By Yu Seen Ng and Evangeline Loh

During the 2025 Malaysia keynote address, the Medical Device Authority (MDA) announced initiatives related to joint assessments between the MDA and China’s National Medical Products Administration (NMPA). In vitro diagnostic (IVD) devices may now benefit from the regulatory reliance between the two regulators.

MDA press release

The MDA signaled its efforts with a press release (July 16) titled “Malaysia leads the world in medical device regulatory reliance.” This “represents a strategic breakthrough in accelerating access to safe and innovative medical technologies.”

The third paragraph provides a synopsis of the program. IVDs from Malaysia would have access to the China Green Channel program and IVDs from China would be subject to the MDA Verification Pathway.

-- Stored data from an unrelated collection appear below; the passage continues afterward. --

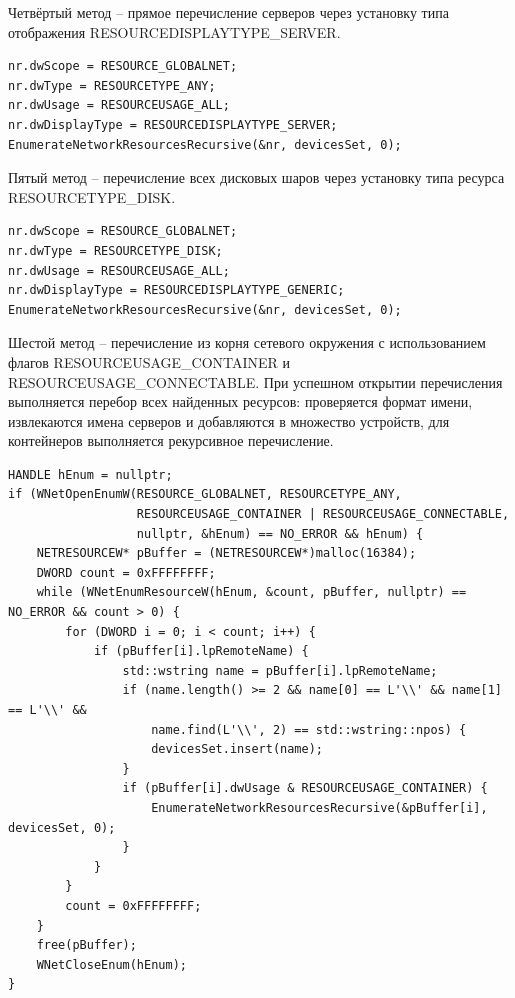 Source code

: Четвёртый метод -- прямое перечисление серверов через установку типа отображения RESOURCEDISPLAYTYPE\_SERVER.

\begin{lstlisting}[style=CodeListing]
nr.dwScope = RESOURCE_GLOBALNET;
nr.dwType = RESOURCETYPE_ANY;
nr.dwUsage = RESOURCEUSAGE_ALL;
nr.dwDisplayType = RESOURCEDISPLAYTYPE_SERVER;
EnumerateNetworkResourcesRecursive(&nr, devicesSet, 0);
\end{lstlisting}

Пятый метод -- перечисление всех дисковых шаров через установку типа ресурса RESOURCETYPE\_DISK.

\begin{lstlisting}[style=CodeListing]
nr.dwScope = RESOURCE_GLOBALNET;
nr.dwType = RESOURCETYPE_DISK;
nr.dwUsage = RESOURCEUSAGE_ALL;
nr.dwDisplayType = RESOURCEDISPLAYTYPE_GENERIC;
EnumerateNetworkResourcesRecursive(&nr, devicesSet, 0);
\end{lstlisting}

Шестой метод -- перечисление из корня сетевого окружения с использованием флагов RESOURCEUSAGE\_CONTAINER и RESOURCEUSAGE\_CONNECTABLE. При успешном открытии перечисления выполняется перебор всех найденных ресурсов: проверяется формат имени, извлекаются имена серверов и добавляются в множество устройств, для контейнеров выполняется рекурсивное перечисление.

\begin{lstlisting}[style=CodeListing]
HANDLE hEnum = nullptr;
if (WNetOpenEnumW(RESOURCE_GLOBALNET, RESOURCETYPE_ANY, 
                  RESOURCEUSAGE_CONTAINER | RESOURCEUSAGE_CONNECTABLE,
                  nullptr, &hEnum) == NO_ERROR && hEnum) {
    NETRESOURCEW* pBuffer = (NETRESOURCEW*)malloc(16384);
    DWORD count = 0xFFFFFFFF;
    while (WNetEnumResourceW(hEnum, &count, pBuffer, nullptr) == NO_ERROR && count > 0) {
        for (DWORD i = 0; i < count; i++) {
            if (pBuffer[i].lpRemoteName) {
                std::wstring name = pBuffer[i].lpRemoteName;
                if (name.length() >= 2 && name[0] == L'\\' && name[1] == L'\\' &&
                    name.find(L'\\', 2) == std::wstring::npos) {
                    devicesSet.insert(name);
                }
                if (pBuffer[i].dwUsage & RESOURCEUSAGE_CONTAINER) {
                    EnumerateNetworkResourcesRecursive(&pBuffer[i], devicesSet, 0);
                }
            }
        }
        count = 0xFFFFFFFF;
    }
    free(pBuffer);
    WNetCloseEnum(hEnum);
}
\end{lstlisting}

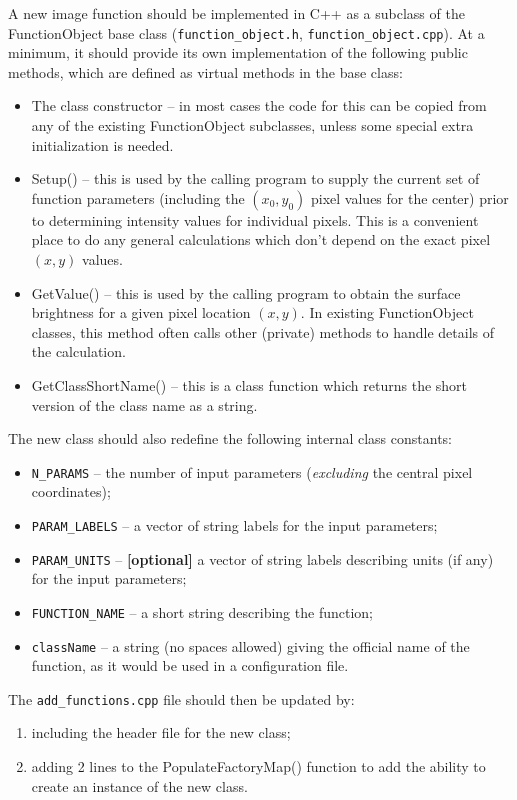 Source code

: \documentclass[10pt,a4paper,article]{memoir}
\begin{document}
A new image function should be implemented in C++ as a subclass of
the FunctionObject base class (\texttt{function\_object.h}, \texttt{function\_object.cpp}).
At a minimum, it should provide its own implementation of the following public methods,
which are defined as virtual methods in the base class:
\begin{itemize}
\item The class constructor -- in most cases the code for this can be copied from any of the
existing FunctionObject subclasses, unless some special extra initialization is needed.
\item Setup() -- this is used by the calling program to supply the current set of
function parameters (including the $(x_{0},y_{0})$ pixel values for the center) prior
to determining intensity values for individual pixels. This
is a convenient place to do any general calculations which don't depend on the
exact pixel $(x,y)$ values.
\item GetValue() -- this is used by the calling program to obtain the surface
brightness for a given pixel location $(x,y)$. In existing FunctionObject classes,
this method often calls other (private) methods to handle details of the calculation.
\item GetClassShortName() -- this is a class function which returns
the short version of the class name as a string.

\end{itemize}

The new class should also redefine the following internal class constants:
\begin{itemize}
\item \texttt{N\_PARAMS} -- the number of input parameters (\textit{excluding} the
central pixel coordinates);
\item \texttt{PARAM\_LABELS} -- a vector of string labels for the input parameters;
\item \texttt{PARAM\_UNITS} -- \textbf{[optional]} a vector of string labels 
describing units (if any) for the input parameters;
\item \texttt{FUNCTION\_NAME} -- a short string describing the function;
\item \texttt{className} -- a string (no spaces allowed) giving the official name
of the function, as it would be used in a configuration file.
\end{itemize}

The \texttt{add\_functions.cpp} file should then be updated by:
\begin{enumerate}
\item including the header file for the new class;
\item adding 2 lines to the PopulateFactoryMap() function to add the ability to create an instance of
the new class.
\end{enumerate}
\end{document}
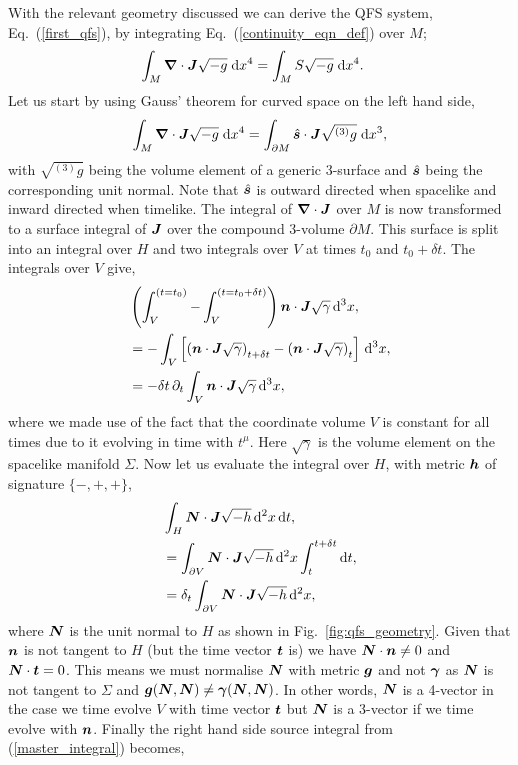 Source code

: With the relevant geometry discussed we can derive the QFS system, Eq.~(\ref{first_qfs}), by integrating Eq.~(\ref{continuity_eqn_def}) over $M$;
\begin{align} \label{master_integral}
\int_{M } \boldsymbol{\nabla}\cdot \boldsymbol{J} \sqrt{-g} \;\dd x^4 &= \int_{M } S \sqrt{-g} \;\dd x^4.
\end{align}
Let us start by using Gauss' theorem for curved space \cite{baumgarte_shapiro_2010} on the left hand side, 
\begin{align} \label{master_gauss}
\int_{M } \boldsymbol{\nabla}\cdot \boldsymbol{J} \sqrt{-g}\;\dd x^4  = \int_{\partial M } \hat{\boldsymbol{s}} \cdot \boldsymbol{J} \sqrt{{}^{(3)}{g}} \;\dd x^3 ,
\end{align}
with $\sqrt{{}^{(3)}g}$ being the volume element of a generic 3-surface and $\hat{\boldsymbol{s}}$ being the corresponding unit normal. Note that $\hat{\boldsymbol s}$ is outward directed when spacelike and inward directed when timelike. The integral of  $\boldsymbol{\nabla} \cdot \boldsymbol{J}$ over $M$ is now transformed to a surface integral of $\boldsymbol{J}$ over the compound 3-volume $\partial M$. This surface is split into an integral over $H$ and two integrals over $V$ at times $t_0$ and $t_0 + \delta t$. The integrals over $V$ give,
\begin{align}
&\left(\int^{(t=t_0)}_{V} - \int^{(t=t_0+\delta t)}_{V} \right)\boldsymbol{n} \cdot \boldsymbol{J} \sqrt{\gamma} \,\dd^3 x ,\nonumber \\
&=-\int_{V}\left[\left(\boldsymbol{n} \cdot \boldsymbol{J} \sqrt{\gamma}\right)_{t+\delta t} - \left(\boldsymbol{n} \cdot \boldsymbol{J} \sqrt{\gamma}\right)_{t}\right] \,\dd^3 x, \\
\label{q_int}&=-\delta t\,\partial_t \int_{V} \boldsymbol{n} \cdot \boldsymbol{J} \sqrt{\gamma}\,\dd^3 x ,
\end{align} 
where we made use of the fact that the coordinate volume $V$ is constant for all times due to it evolving in time with $t^\mu$. Here $\sqrt{\gamma}$ is the volume element on the spacelike manifold $\Sigma$. Now let us evaluate the integral over $H$, with metric $\boldsymbol{h}$ of signature $\{-,+,+\}$,
\begin{align} 
&\int_{H} \boldsymbol{N} \cdot \boldsymbol{J} \sqrt{-h} \,\dd^2 x\,\dd t, \nonumber \\
&=\int_{\partial V}  \boldsymbol{N} \cdot \boldsymbol{J} \sqrt{-h} \,\dd^2 x\int_t^{t+\delta t}\dd t, \\
\label{f_int}&=\delta_t \int_{\partial V} \boldsymbol{N} \cdot \boldsymbol{J} \sqrt{-h} \,\dd^2 x,
\end{align}
where $\boldsymbol{N}$ is the unit normal to $H$ as shown in Fig.~\ref{fig:qfs_geometry}. Given that $\boldsymbol{n}$ is not tangent to $H$ (but the time vector $\boldsymbol{t}$ is) we have $\boldsymbol{N} \cdot \boldsymbol{n} \neq 0$ and $\boldsymbol{N} \cdot \boldsymbol{t} =0$. This means we must normalise $\boldsymbol{N}$ with metric $\boldsymbol{g}$ and not $\boldsymbol{\gamma}$ as $\boldsymbol{N}$ is not tangent to $\Sigma$ and $\boldsymbol{g}(\boldsymbol{N},\boldsymbol{N})\neq \boldsymbol{\gamma}(\boldsymbol{N},\boldsymbol{N})$. In other words, $\boldsymbol{N}$ is a 4-vector in the case we time evolve $V$ with time vector $\boldsymbol{t}$ but $\boldsymbol{N}$ is a 3-vector if we time evolve with $\boldsymbol{n}$. Finally the right hand side source integral from (\ref{master_integral}) becomes,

Details of the IVD regulatory reliance program

Further details about the IVD collaboration were shared in an email (July 22). IVDs made in Malaysia would be eligible for the Green Channel program, reducing the approval timeline to 60 working days from two years. IVDs made in China would benefit from the shortened review time of 30 days, through the Verification Pathway, compared to 90 days for the full conformity assessment review.  

In both cases, the IVD needs to be manufactured in the home country, the manufacturer in the home country needs to own and operate the manufacturing facility in the country and the IVD must be registered in the home country.

Better IVD access globally

The program further advances regulatory reliance and will benefit manufacturers of IVDs in Malaysia and China, as well as the patients and healthcare professionals in Malaysia and China.

We at Emergo by UL expect the regulatory developments and collaboration between the two countries to continue, and we will continue to report on global regulatory developments. Regulatory reliance is an important initiative to advance medical device access globally.